Why Blade Runner 2049 failed

A meditation on how, despite being an original and worthwhile sequel, Blade Runner 2049 turned out to be a box office failure
Why Blade Runner 2049 failed

"And blood-black nothingness began to spin, a system of cells interlinked within, cells interlinked within cells interlinked, within one stem. And dreadfully distinct, against the dark, a tall white fountain played." These lines are part of the epic poem in Vladimir Nabokov's Pale Fire. But recently they were used as part of the post-traumatic baseline test in Denis Villeneuve's Blade Runner 2049, the sequel to Ridley Scott's Blade Runner.
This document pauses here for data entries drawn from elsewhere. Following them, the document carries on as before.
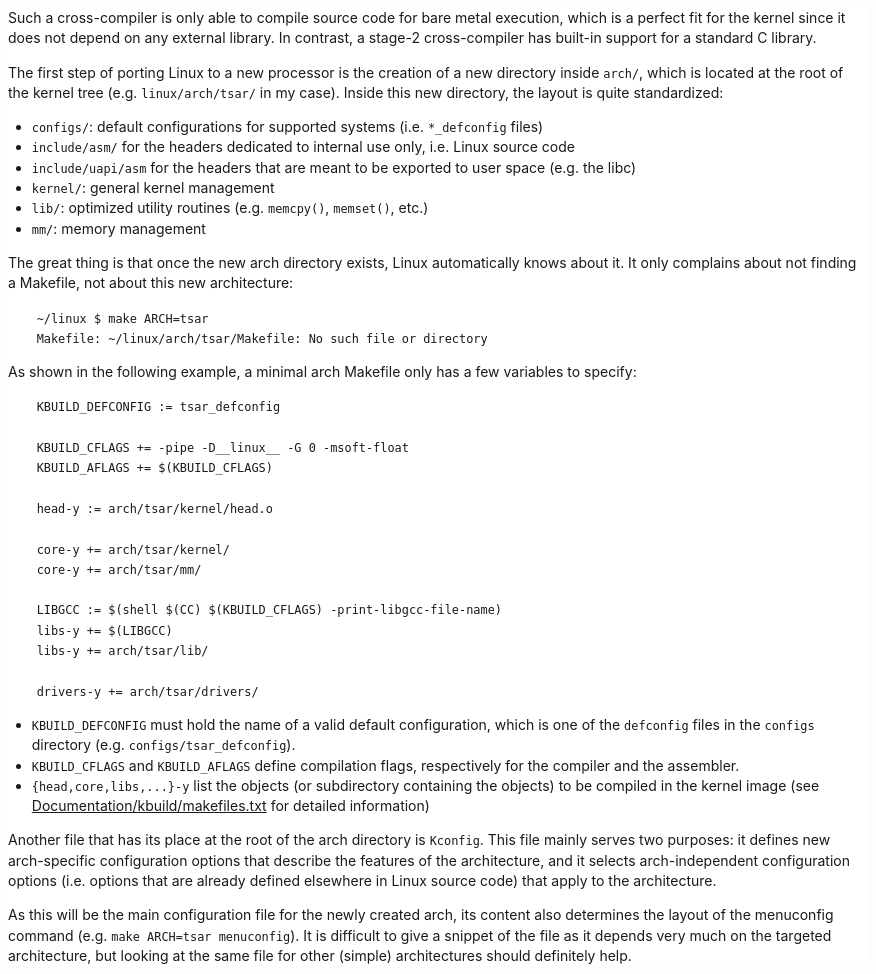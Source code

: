 Such a cross-compiler is only able to compile source code for bare metal execution, which is a perfect fit for the kernel since it does not depend on any external library. In contrast, a stage-2 cross-compiler has built-in support for a standard C library.

The first step of porting Linux to a new processor is the creation of a new directory inside `arch/`, which is located at the root of the kernel tree (e.g. `linux/arch/tsar/` in my case). Inside this new directory, the layout is quite standardized:

  * `configs/`: default configurations for supported systems (i.e. `*_defconfig` files)
  * `include/asm/` for the headers dedicated to internal use only, i.e. Linux source code
  * `include/uapi/asm` for the headers that are meant to be exported to user space (e.g. the libc)
  * `kernel/`: general kernel management
  * `lib/`: optimized utility routines (e.g. `memcpy()`, `memset()`, etc.)
  * `mm/`: memory management



The great thing is that once the new arch directory exists, Linux automatically knows about it. It only complains about not finding a Makefile, not about this new architecture:
    
    
        ~/linux $ make ARCH=tsar
        Makefile: ~/linux/arch/tsar/Makefile: No such file or directory
    

As shown in the following example, a minimal arch Makefile only has a few variables to specify:
    
    
        KBUILD_DEFCONFIG := tsar_defconfig
    
        KBUILD_CFLAGS += -pipe -D__linux__ -G 0 -msoft-float
        KBUILD_AFLAGS += $(KBUILD_CFLAGS)
    
        head-y := arch/tsar/kernel/head.o
    
        core-y += arch/tsar/kernel/
        core-y += arch/tsar/mm/
    
        LIBGCC := $(shell $(CC) $(KBUILD_CFLAGS) -print-libgcc-file-name)
        libs-y += $(LIBGCC)
        libs-y += arch/tsar/lib/
    
        drivers-y += arch/tsar/drivers/
    

  * `KBUILD_DEFCONFIG` must hold the name of a valid default configuration, which is one of the `defconfig` files in the `configs` directory (e.g. `configs/tsar_defconfig`).
  * `KBUILD_CFLAGS` and `KBUILD_AFLAGS` define compilation flags, respectively for the compiler and the assembler.
  * `{head,core,libs,...}-y` list the objects (or subdirectory containing the objects) to be compiled in the kernel image (see [Documentation/kbuild/makefiles.txt](https://www.kernel.org/doc/Documentation/kbuild/makefiles.txt) for detailed information)



Another file that has its place at the root of the arch directory is `Kconfig`. This file mainly serves two purposes: it defines new arch-specific configuration options that describe the features of the architecture, and it selects arch-independent configuration options (i.e. options that are already defined elsewhere in Linux source code) that apply to the architecture.

As this will be the main configuration file for the newly created arch, its content also determines the layout of the menuconfig command (e.g. `make ARCH=tsar menuconfig`). It is difficult to give a snippet of the file as it depends very much on the targeted architecture, but looking at the same file for other (simple) architectures should definitely help.
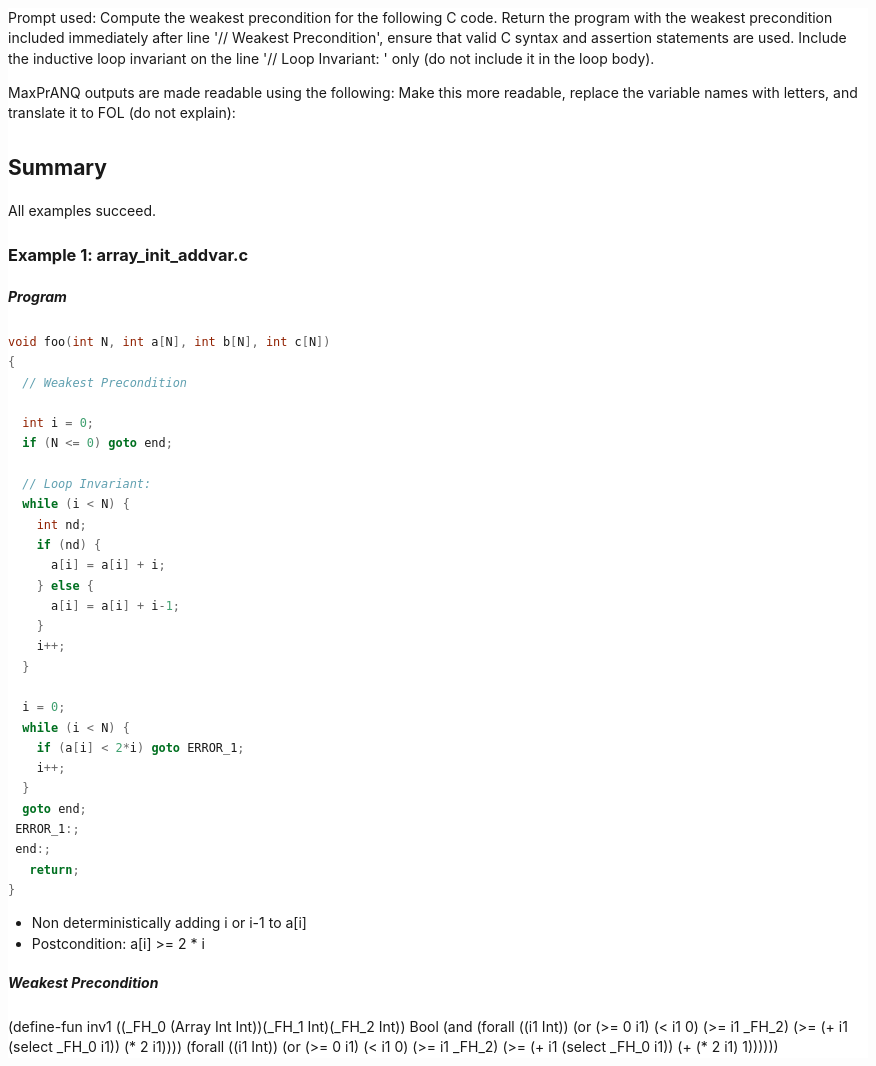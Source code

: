 Prompt used:
Compute the weakest precondition for the following C code. Return the program with the weakest precondition included immediately after line '// Weakest Precondition', ensure that valid C syntax and assertion statements are used. Include the inductive loop invariant on the line '// Loop Invariant: ' only (do not include it in the loop body).

MaxPrANQ outputs are made readable using the following:
Make this more readable, replace the variable names with letters, and translate it to FOL (do not explain):
## Summary

All examples succeed.
### Example 1: array_init_addvar.c
##### Program
```c
void foo(int N, int a[N], int b[N], int c[N])
{
  // Weakest Precondition

  int i = 0;
  if (N <= 0) goto end;

  // Loop Invariant:
  while (i < N) {
    int nd;
    if (nd) {
      a[i] = a[i] + i;
    } else {
      a[i] = a[i] + i-1;
    }
    i++;
  }

  i = 0;
  while (i < N) {
    if (a[i] < 2*i) goto ERROR_1;
    i++;
  }
  goto end;
 ERROR_1:;
 end:;
   return;
}
```

- Non deterministically adding i or i-1 to a[i]
- Postcondition: a[i] >= 2 * i
##### Weakest Precondition
(define-fun inv1 ((_FH_0 (Array Int Int))(_FH_1 Int)(_FH_2 Int)) Bool
  (and (forall ((i1 Int)) (or (>= 0 i1) (< i1 0) (>= i1 _FH_2) (>= (+ i1 (select _FH_0 i1)) (* 2 i1)))) (forall ((i1 Int)) (or (>= 0 i1) (< i1 0) (>= i1 _FH_2) (>= (+ i1 (select _FH_0 i1)) (+ (* 2 i1) 1))))))
  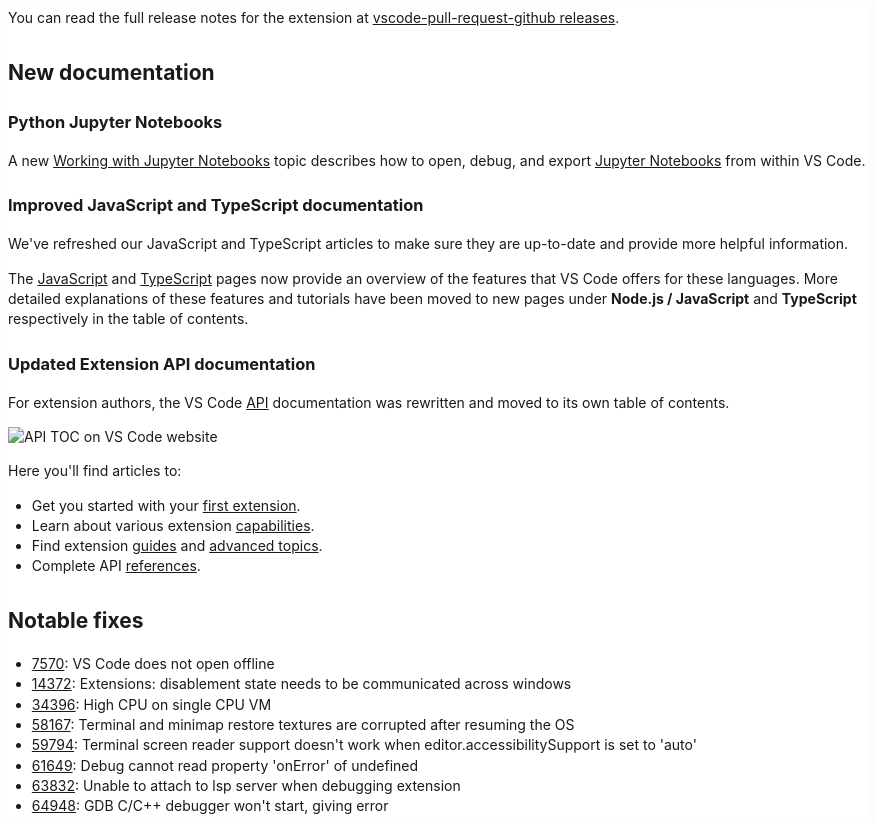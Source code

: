 You can read the full release notes for the extension at
[vscode-pull-request-github releases](https://github.com/microsoft/vscode-pull-request-github/releases).

## New documentation

### Python Jupyter Notebooks

A new
[Working with Jupyter Notebooks](https://code.visualstudio.com/docs/datascience/jupyter-notebooks)
topic describes how to open, debug, and export
[Jupyter Notebooks](https://jupyter-notebook.readthedocs.io/en/latest/) from
within VS Code.

### Improved JavaScript and TypeScript documentation

We've refreshed our JavaScript and TypeScript articles to make sure they are
up-to-date and provide more helpful information.

The [JavaScript](https://code.visualstudio.com/docs/languages/javascript) and
[TypeScript](https://code.visualstudio.com/docs/languages/typescript) pages now
provide an overview of the features that VS Code offers for these languages.
More detailed explanations of these features and tutorials have been moved to
new pages under **Node.js / JavaScript** and **TypeScript** respectively in the
table of contents.

### Updated Extension API documentation

For extension authors, the VS Code [API](https://code.visualstudio.com/api)
documentation was rewritten and moved to its own table of contents.

![API TOC on VS Code website](images/1_31/api-toc.png)

Here you'll find articles to:

-   Get you started with your
    [first extension](https://code.visualstudio.com/api/get-started/your-first-extension).
-   Learn about various extension
    [capabilities](https://code.visualstudio.com/api/extension-capabilities/overview).
-   Find extension
    [guides](https://code.visualstudio.com/api/extension-guides/overview) and
    [advanced topics](https://code.visualstudio.com/api/advanced-topics/extension-host).
-   Complete API
    [references](https://code.visualstudio.com/api/references/vscode-api).

## Notable fixes

-   [7570](https://github.com/microsoft/vscode/issues/7570): VS Code does not
    open offline
-   [14372](https://github.com/microsoft/vscode/issues/14372): Extensions:
    disablement state needs to be communicated across windows
-   [34396](https://github.com/microsoft/vscode/issues/34396): High CPU on
    single CPU VM
-   [58167](https://github.com/microsoft/vscode/issues/58167): Terminal and
    minimap restore textures are corrupted after resuming the OS
-   [59794](https://github.com/microsoft/vscode/issues/59794): Terminal screen
    reader support doesn't work when editor.accessibilitySupport is set to
    'auto'
-   [61649](https://github.com/microsoft/vscode/issues/61649): Debug cannot read
    property 'onError' of undefined
-   [63832](https://github.com/microsoft/vscode/issues/63832): Unable to attach
    to lsp server when debugging extension
-   [64948](https://github.com/microsoft/vscode/issues/64948): GDB C/C++
    debugger won't start, giving error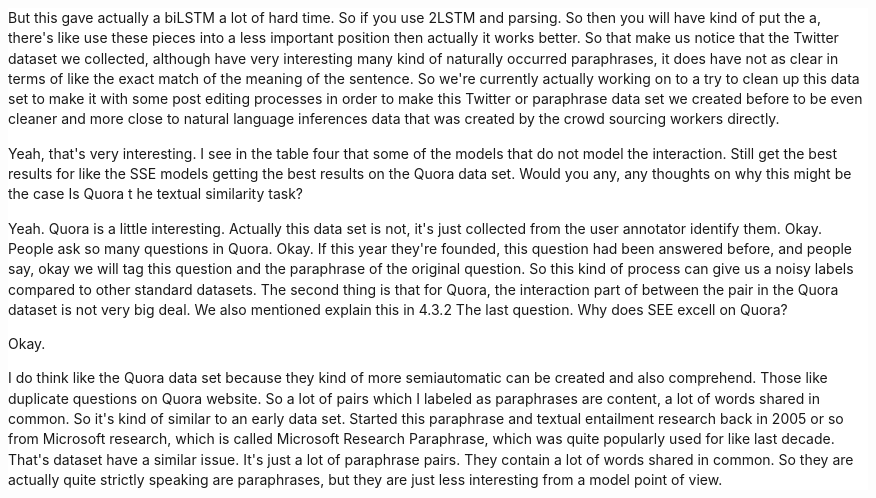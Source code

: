 
<turn speaker="Wei Xu" timestamp="28:23">

But this gave actually a biLSTM a lot of hard time. So if you use 2LSTM and parsing. So then you
will have kind of put the a, there's like use these pieces into a less important position then
actually it works better. So that make us notice that the Twitter dataset we collected, although
have very interesting many kind of naturally occurred paraphrases, it does have not as clear in
terms of like the exact match of the meaning of the sentence. So we're currently actually working on
to a try to clean up this data set to make it with some post editing processes in order to make this
Twitter or paraphrase data set we created before to be even cleaner and more close to natural
language inferences data that was created by the crowd sourcing workers directly.

</turn>


<turn speaker="Waleed Ammar" timestamp="29:19">

Yeah, that's very interesting. I see in the table four that some of the models that do not model the
interaction. Still get the best results for like the SSE models getting the best results on the
Quora data set. Would you any, any thoughts on why this might be the case Is Quora t he textual
similarity task?

</turn>


<turn speaker="Wuwei Lan" timestamp="29:41">

Yeah. Quora is a little interesting. Actually this data set is not, it's just collected from the
user annotator identify them. Okay. People ask so many questions in Quora. Okay. If this year
they're founded, this question had been answered before, and people say, okay we will tag this
question and the paraphrase of the original question. So this kind of process can give us a noisy
labels compared to other standard datasets. The second thing is that for Quora, the interaction part
of between the pair in the Quora dataset is not very big deal. We also mentioned explain this in
4.3.2 The last question. Why does SEE excell on Quora?

</turn>


<turn speaker="Waleed Ammar" timestamp="30:38">

Okay.

</turn>


<turn speaker="Wei Xu" timestamp="30:38">

I do think like the Quora data set because they kind of more semiautomatic can be created and also
comprehend. Those like duplicate questions on Quora website. So a lot of pairs which I labeled as
paraphrases are content, a lot of words shared in common. So it's kind of similar to an early data
set. Started this paraphrase and textual entailment research back in 2005 or so from Microsoft
research, which is called Microsoft Research Paraphrase, which was quite popularly used for like
last decade. That's dataset have a similar issue. It's just a lot of paraphrase pairs. They contain
a lot of words shared in common. So they are actually quite strictly speaking are paraphrases, but
they are just less interesting from a model point of view.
It is an update on the Voight-Kampff test used in the earlier film by blade runners to determine if an individual is a replicant. Here, the baseline test is used to determine if the replicant can continue to function as a replicant, whether he or she is compromised, or if he or she will continue to work under the orders of humans. Is this just window dressing over reinventing features of the original film or is this more? It's arguably much more, the details of which is outside the scope of this article (and are possibly spoilers) but it is something that points to the redoubtable filmmaking abilities of Villeneuve. When we watch Blade Runner 2049, we watch Hampton Fancher and Michael Green's new screenplay, Villeneuve's piercing originality and nothing of Scott's earlier film. In other words, it is less of a pretender or a nostalgia vehicle and its authenticity as far as sequels go is unparalleled. Blade Runner 2049, at one point believed to be the most anticipated movie of the year, is also a colossal box office failure.

What are some of the sequels that have had great critical and commercial successes in recent times? The one that immediately comes to mind is Star Wars: The Force Awakens. New characters, a new director, new planets and a new weapon. Oh, new droids. It's fun. It's a lovely throwback that you can soak in, something you can consume. But to savour? You'd go back to the 70s, to A New Hope, the film Episode VII is an unabashed remake of. Presented to us in the garb of a sequel, the director JJ Abrams even defended the idea behind it as a lubricant to ease new and old fans alike into the Star Wars universe after a gap of many years. It is smart. The nostalgia worked wonders, even if it did not give us a film that we'd love to revisit or find anything more than surface level entertainment in. It made money. The same happened earlier that year with Jurassic World. Another remake-as-a-sequel, a little too polished, with lot less charm. New species alright. New, functioning, open to public theme park. Nephews and nieces visiting alone. The same geneticist and another unethical capitalist showman. It broke box office records.

And that works for them. What went wrong with Blade Runner 2049? Unlike the big-ticket sequels mentioned, Denis Villeneuve's film is pensive, meditative and as far removed from mainstream as possible. It is pale and humourless, and its concerns are the dehumanising aspects of its civilisation, not far away from a clear and present danger type of situation that our own generation might identify with. With the kind of themes it tackles, the film couldn't have been made in any other fashion. It's not a Marvel film with dollops of humour and fan service, neither is it a DC film that tries too hard without grace. It runs for 163 minutes, taking its sweet time to build plot, develop character, delve into its philosophy and hold in its suspense. Everything that is great about this sequel is also a compact recipe for box office disaster.

Blade Runner 2049, in its own words, or to be more accurate, in the words of Nabokov, is dreadfully distinct. Importantly, it is a film from an auteur like Villeneuve from whom you would get vision and not assembly line. There is a line that Deckard says to Joe at the end of the film: 'Sometimes to love someone you got to be a stranger'. Sometimes to make a great sequel of a cult film, you got to be more of a filmmaker and less of a fanboy.